Foto: Screenshot daserste.ndr.de

Die führende Repräsentantin der deutschen Meinungsindustrie, Anne Will, versuchte gestern Abend in ihrer Talkrunde zusammen mit der „Klimaschutzaktivistin“ Luisa Neubauer, den CDU-Kanzlerkandidaten Armin Laschet durch den medialen „Fleischwolf“ zu drehen. Ganz anders als bei ihrer Ikone Angela Merkel duldete Will, dass Neubauer alle anderen Gäste unterbrach und ihre eigenen Ansichten gewissermaßen zur neuen Staatsreligion erhob. Schließlich erdreistete sich Neubauer, dem Ex-Verfassungsschutzpräsidenten Hans-Georg Maaßen, der Ende April dieses Jahres im Bundestagswahlkreis Suhl-Schmalkalden-Meiningen-Hildburghausen-Sonneberg als CDU-Direktkandidat nominiert wurde, „rassistische, antisemitische, identitäre und übrigens auch wissenschaftsleugnerische Inhalte“ vorzuwerfen.
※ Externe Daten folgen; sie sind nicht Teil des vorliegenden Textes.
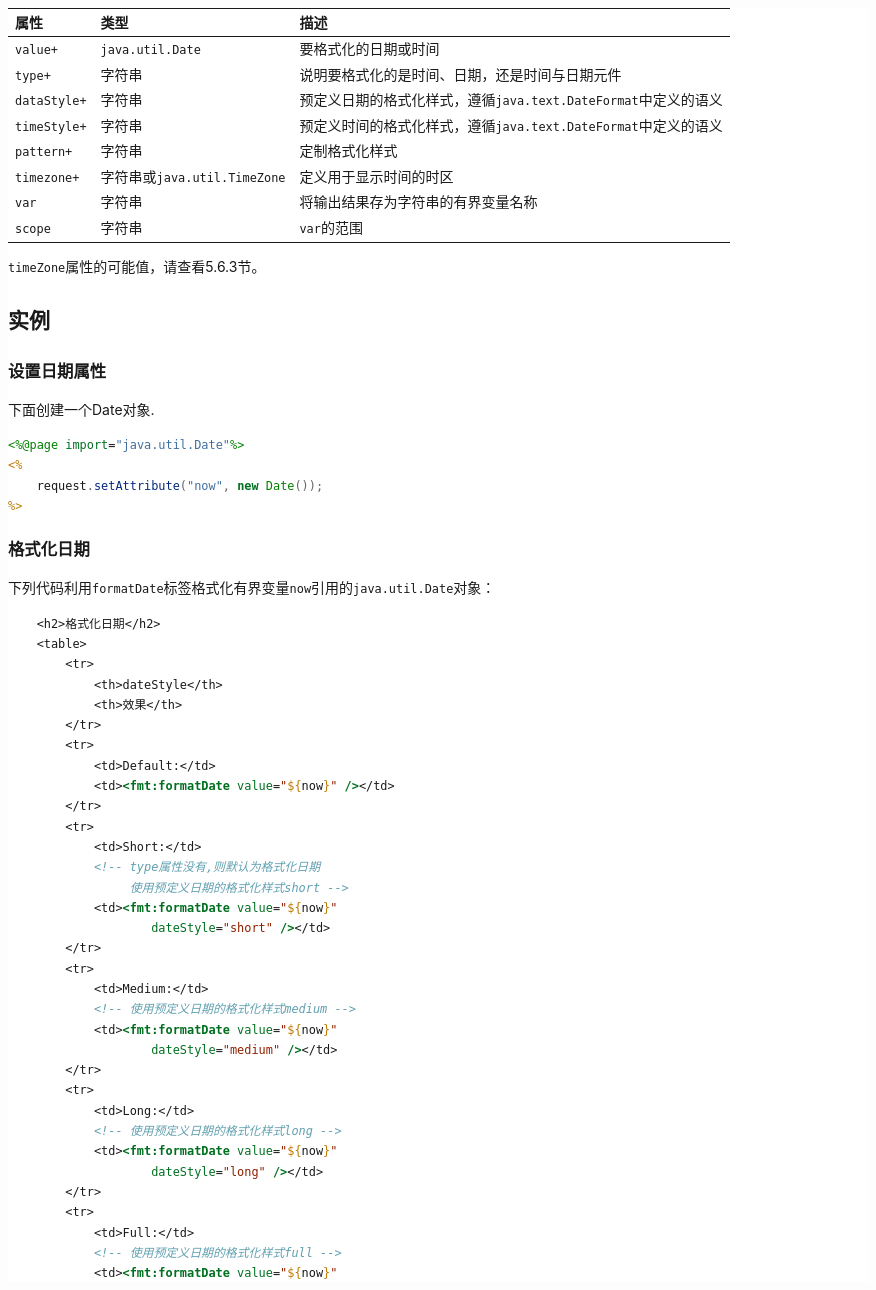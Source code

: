 |属性|类型|描述|
|:---|:---|:---|
|`value+`|`java.util.Date`|要格式化的日期或时间|
|`type+`|字符串|说明要格式化的是时间、日期，还是时间与日期元件|
|`dataStyle+`|字符串|预定义日期的格式化样式，遵循`java.text.DateFormat`中定义的语义|
|`timeStyle+`|字符串|预定义时间的格式化样式，遵循`java.text.DateFormat`中定义的语义|
|`pattern+`|字符串|定制格式化样式|
|`timezone+`|字符串或`java.util.TimeZone`|定义用于显示时间的时区|
|`var`|字符串|将输出结果存为字符串的有界变量名称|
|`scope`|字符串|`var`的范围|
`timeZone`属性的可能值，请查看5.6.3节。

## 实例 ##
### 设置日期属性 ###
下面创建一个Date对象.
```jsp
<%@page import="java.util.Date"%>
<%
	request.setAttribute("now", new Date());
%>
```
### 格式化日期 ###
下列代码利用`formatDate`标签格式化有界变量`now`引用的`java.util.Date`对象：
```jsp
	<h2>格式化日期</h2>
	<table>
		<tr>
			<th>dateStyle</th>
			<th>效果</th>
		</tr>
		<tr>
			<td>Default:</td>
			<td><fmt:formatDate value="${now}" /></td>
		</tr>
		<tr>
			<td>Short:</td>
			<!-- type属性没有,则默认为格式化日期
				 使用预定义日期的格式化样式short -->
			<td><fmt:formatDate value="${now}"
					dateStyle="short" /></td>
		</tr>
		<tr>
			<td>Medium:</td>
			<!-- 使用预定义日期的格式化样式medium -->
			<td><fmt:formatDate value="${now}" 
					dateStyle="medium" /></td>
		</tr>
		<tr>
			<td>Long:</td>
			<!-- 使用预定义日期的格式化样式long -->
			<td><fmt:formatDate value="${now}" 
					dateStyle="long" /></td>
		</tr>
		<tr>
			<td>Full:</td>
			<!-- 使用预定义日期的格式化样式full -->
			<td><fmt:formatDate value="${now}" 
```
Auf die Nachfrage von Armin Laschet, wo sie das denn her habe, belehrte „Lieschen Dekadent“ Laschet mit: „Bitte setzen Sie sich damit auseinander. Sie sollten das wissen.“

Abgesehen von diesen Unverschämtheiten fragt sich der Gebührenzahler zu Recht, warum er diese billige Propaganda mit seinen Zwangsgebühren bezahlen muss.